前橋市が参加型まちづくりデジタルツイン「MAEP」を始動
群馬県前橋市において、新たな参加型まちづくりプロジェクト「MAEP(Maebashi ENGAWA Platform)」が発足しました。このプロジェクトは、一般社団法人前橋デザインコミッション、クオン株式会社、株式会社フォーラムエイトの三者による共同プロジェクトであり、地域の未来像を市民とともに築くことを目的としています。
参加型まちづくりの新しい形
従来、まちづくりは行政や専門家の手によって進められ、市民の意見はパブリックコメントなどで把握されてきました。しかし、この方法では意見を出す機会が限られ、多くの市民が取り残されてしまうという問題がありました。そこで「MAEP」では、数万人、さらには数十万人の市民からの意見や議論を収集し、この情報を基に未来の都市づくりを進めます。
特にAI技術の活用により、こうした膨大なデータを効果的に分析し、都市モデルへ反映させることが可能となりました。市民は自分の声がどのように未来の街に反映されるのかを確認でき、対話が生まれやすい環境が整っています。
3D都市モデルで可視化
このプロジェクトで重要なのは、前橋市の3D都市モデル上に市民の意見や議論を可視化することです。これにより、現状の都市から未来の都市への変化が「どの市民の意見に基づいているか」を明らかにし、具体的に示すことができます。
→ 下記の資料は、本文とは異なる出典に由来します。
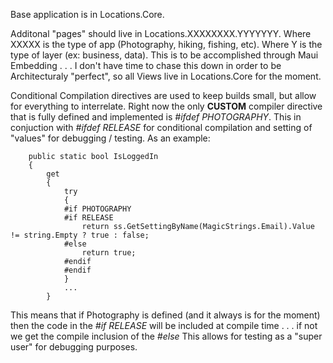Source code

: Base application is in Locations.Core.

Additonal "pages" should live in Locations.XXXXXXXX.YYYYYYY.  Where XXXXX is the type of app (Photography, hiking, fishing, etc). Where Y is the type of layer (ex: business, data).  This is to be accomplished through Maui Embedding . . . I don't have time to chase this down in order to be Architecturaly "perfect", so all Views live in Locations.Core for the moment.

Conditional Compilation directives are used to keep builds small, but allow for everything to interrelate. Right now the only **CUSTOM** compiler directive that is fully defined and implemented is *#ifdef PHOTOGRAPHY*.  This in conjuction with *#ifdef RELEASE* for conditional compilation and setting of "values" for debugging / testing.  As an example:

        public static bool IsLoggedIn
        {
            get
            {
                try
                {
                #if PHOTOGRAPHY
                #if RELEASE
                    return ss.GetSettingByName(MagicStrings.Email).Value != string.Empty ? true : false;
                #else
                    return true;
                #endif
                #endif
                }
                ...
            }    
            
This means that if Photography is defined (and it always is for the moment) then the code in the *#if RELEASE* will be included at compile time . . . if not we get the compile inclusion of the *#else* This allows for testing as a "super user" for debugging purposes.
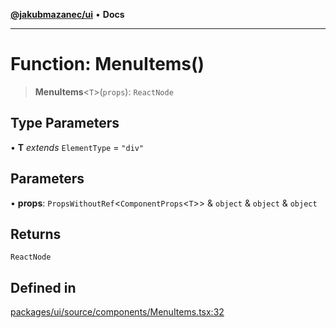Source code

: [**@jakubmazanec/ui**](../README.md) • **Docs**

---

# Function: MenuItems()

> **MenuItems**\<`T`\>(`props`): `ReactNode`

## Type Parameters

• **T** _extends_ `ElementType` = `"div"`

## Parameters

• **props**: `PropsWithoutRef`\<`ComponentProps`\<`T`\>\> & `object` & `object` & `object`

## Returns

`ReactNode`

## Defined in

[packages/ui/source/components/MenuItems.tsx:32](https://github.com/jakubmazanec/tools/blob/6ed2cc9bf798455a62cfc34def34fef748169fa2/packages/ui/source/components/MenuItems.tsx#L32)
例えば、市民が提案したアイデアがどのように形になるのかを、参加者が3D空間で体験しながら直接感じることができます。この過程を通じて、市民は自らの意見がどのように未来のまちづくりに貢献しているのかを理解し、議論を深めることができます。
繰り返しのフィードバック
まちづくりは一度きりのプロセスではなく、継続的に更新されるべきです。市民からの新たな意見や議論は再び分析され、未来都市モデルへと反映されていきます。これにより、「未来都市を共に描くプロセス」が実現し、まちづくりが進化していくのです。
実証実験での成果
このプロジェクトは、2026年9月から12月にかけて開催される「第1回前橋国際芸術祭」において、デジタルツインインタラクティブシステムの実証実験を行う予定です。市民や来訪者が参加し、実際に意見を集め、それがどのように未来の都市モデルに反映されるかを体験することで、さらなる対話が促進されるでしょう。
将来への展望
「MAEP」は単なる意見収集に留まらず、市民とともに未来都市を共創していく仕組みへと進化を目指しています。本プロジェクトを全国の自治体や地域への展開を視野に入れ、持続可能な都市づくりと地域コミュニティの活性化に貢献していくことでしょう。デジタルツイン技術を活用した新しい参加型まちづくりのモデルが前橋市から発信されることを期待します。